The central government has been tightening property sector controls for nearly four years to rein in surging house prices, restricting second-home purchases and slowing the flow of credit to developers. But Beijing is also concerned that excessive curbs on the housing sector could derail the country’s fragile economic recovery.

Analysts and government researchers have called for more sustainable measures, such as land reform and property taxes, to rein in the real estate market, rather than relying on moves such as limits on home purchases.

“We think the government is likely to keep property policy stable as the mild recovery of the broader economy is not so stable yet,” said Credit Suisse property analyst Du Jinsong.

Average new home prices in China’s 70 major cities rose 8.3 per cent from a year earlier, according to Reuters calculations based on data published by the National Bureau of Statistics. That accelerated from July’s 7.5-per-cent gain to be the biggest increase since Reuters began calculating the nationwide figure in January 2011.

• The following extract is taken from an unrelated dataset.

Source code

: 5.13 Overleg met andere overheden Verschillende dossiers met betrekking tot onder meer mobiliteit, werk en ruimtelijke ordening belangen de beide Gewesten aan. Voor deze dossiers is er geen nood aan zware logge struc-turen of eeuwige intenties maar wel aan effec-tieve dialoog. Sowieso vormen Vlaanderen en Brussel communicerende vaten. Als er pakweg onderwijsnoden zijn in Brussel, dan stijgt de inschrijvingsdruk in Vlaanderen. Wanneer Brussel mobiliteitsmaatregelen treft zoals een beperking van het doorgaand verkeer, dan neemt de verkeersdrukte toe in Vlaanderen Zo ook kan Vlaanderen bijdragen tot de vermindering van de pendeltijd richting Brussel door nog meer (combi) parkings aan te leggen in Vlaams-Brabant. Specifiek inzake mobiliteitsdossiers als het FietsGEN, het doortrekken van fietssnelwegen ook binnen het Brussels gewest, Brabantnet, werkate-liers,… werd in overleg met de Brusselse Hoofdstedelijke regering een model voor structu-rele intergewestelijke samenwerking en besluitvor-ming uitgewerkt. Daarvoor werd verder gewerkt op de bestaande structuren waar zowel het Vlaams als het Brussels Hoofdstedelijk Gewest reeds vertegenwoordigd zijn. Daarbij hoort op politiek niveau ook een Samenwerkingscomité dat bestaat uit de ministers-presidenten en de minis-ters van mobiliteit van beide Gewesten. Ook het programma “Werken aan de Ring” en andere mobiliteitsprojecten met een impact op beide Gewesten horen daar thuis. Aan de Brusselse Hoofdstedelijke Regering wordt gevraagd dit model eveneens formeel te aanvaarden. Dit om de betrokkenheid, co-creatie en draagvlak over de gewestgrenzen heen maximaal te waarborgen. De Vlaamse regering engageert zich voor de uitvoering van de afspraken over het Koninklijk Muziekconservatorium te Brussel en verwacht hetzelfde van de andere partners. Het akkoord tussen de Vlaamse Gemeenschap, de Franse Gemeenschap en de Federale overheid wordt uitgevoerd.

From a month earlier, prices rose 0.8 per cent last month, picking up slightly from July’s gain of 0.7 per cent to end a four-month run of moderating rises. Sixty-six cities posted month-on-month price gains, up from 62 in July, the bureau said.

Some of the country’s largest cities continued to show rises well above the national average, with prices up about 15 per cent in annual terms in Beijing and Shanghai, and more than 18 per cent in the southern cities of Guangzhou and Shenzhen.

For the fourth month in a row, the eastern city of Wenzhou was the only one to post a decline, with prices dropping 2.1 per cent from last year.

The central government’s difficulty in checking house prices is partly due to strong demand for property, which is seen as a safe haven investment, and to efforts by local governments to sell land for much needed revenues.

The Housing Ministry recently called in officials from seven cities to talk about next steps in property tightening. However, local measures are unlikely to translate into a broader crackdown, given property affects some 40 other industries from cement to steel to furniture and has helped buoy an economy that is beginning to find its feet after a long slowdown.